*** MATERIAL SHOWN ***
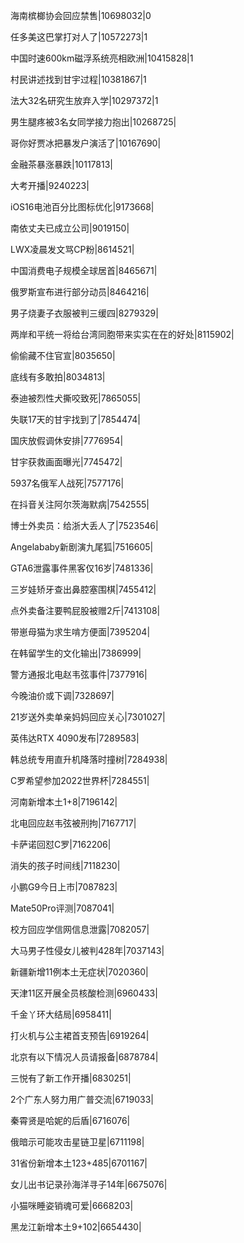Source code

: 海南槟榔协会回应禁售|10698032|0

任多美这巴掌打对人了|10572273|1

中国时速600km磁浮系统亮相欧洲|10415828|1

村民讲述找到甘宇过程|10381867|1

法大32名研究生放弃入学|10297372|1

男生腿疼被3名女同学接力抱出|10268725|

哥你好贾冰把暴发户演活了|10167690|

金融茶暴涨暴跌|10117813|

大考开播|9240223|

iOS16电池百分比图标优化|9173668|

南依丈夫已成立公司|9019150|

LWX凌晨发文骂CP粉|8614521|

中国消费电子规模全球居首|8465671|

俄罗斯宣布进行部分动员|8464216|

男子烧妻子衣服被判三缓四|8279329|

两岸和平统一将给台湾同胞带来实实在在的好处|8115902|

偷偷藏不住官宣|8035650|

底线有多敢拍|8034813|

泰迪被烈性犬撕咬致死|7865055|

失联17天的甘宇找到了|7854474|

国庆放假调休安排|7776954|

甘宇获救画面曝光|7745472|

5937名俄军人战死|7577176|

在抖音关注阿尔茨海默病|7542555|

博士外卖员：给浙大丢人了|7523546|

Angelababy新剧演九尾狐|7516605|

GTA6泄露事件黑客仅16岁|7481336|

三岁娃矫牙查出鼻腔塞围棋|7455412|

点外卖备注要鸭屁股被赠2斤|7413108|

带崽母猫为求生啃方便面|7395204|

在韩留学生的文化输出|7386999|

警方通报北电赵韦弦事件|7377916|

今晚油价或下调|7328697|

21岁送外卖单亲妈妈回应关心|7301027|

英伟达RTX 4090发布|7289583|

韩总统专用直升机降落时撞树|7284938|

C罗希望参加2022世界杯|7284551|

河南新增本土1+8|7196142|

北电回应赵韦弦被刑拘|7167717|

卡萨诺回怼C罗|7162206|

消失的孩子时间线|7118230|

小鹏G9今日上市|7087823|

Mate50Pro评测|7087041|

校方回应学信网信息泄露|7082057|

大马男子性侵女儿被判428年|7037143|

新疆新增11例本土无症状|7020360|

天津11区开展全员核酸检测|6960433|

千金丫环大结局|6958411|

打火机与公主裙首支预告|6919264|

北京有以下情况人员请报备|6878784|

三悦有了新工作开播|6830251|

2个广东人努力用广普交流|6719033|

秦霄贤是哈妮的后盾|6716076|

俄暗示可能攻击星链卫星|6711198|

31省份新增本土123+485|6701167|

女儿出书记录孙海洋寻子14年|6675076|

小猫咪睡姿销魂可爱|6668203|

黑龙江新增本土9+102|6654430|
***
• **WORK REQUEST**: Print the line that contains "卡萨诺回怼C罗|7162206|" and each line after it up to the end of the listing, exactly as written.

• **RESPONSE TO THE TASK**:
卡萨诺回怼C罗|7162206|

消失的孩子时间线|7118230|

小鹏G9今日上市|7087823|

Mate50Pro评测|7087041|

校方回应学信网信息泄露|7082057|

大马男子性侵女儿被判428年|7037143|

新疆新增11例本土无症状|7020360|

天津11区开展全员核酸检测|6960433|

千金丫环大结局|6958411|

打火机与公主裙首支预告|6919264|

北京有以下情况人员请报备|6878784|

三悦有了新工作开播|6830251|

2个广东人努力用广普交流|6719033|

秦霄贤是哈妮的后盾|6716076|

俄暗示可能攻击星链卫星|6711198|

31省份新增本土123+485|6701167|

女儿出书记录孙海洋寻子14年|6675076|

小猫咪睡姿销魂可爱|6668203|

黑龙江新增本土9+102|6654430|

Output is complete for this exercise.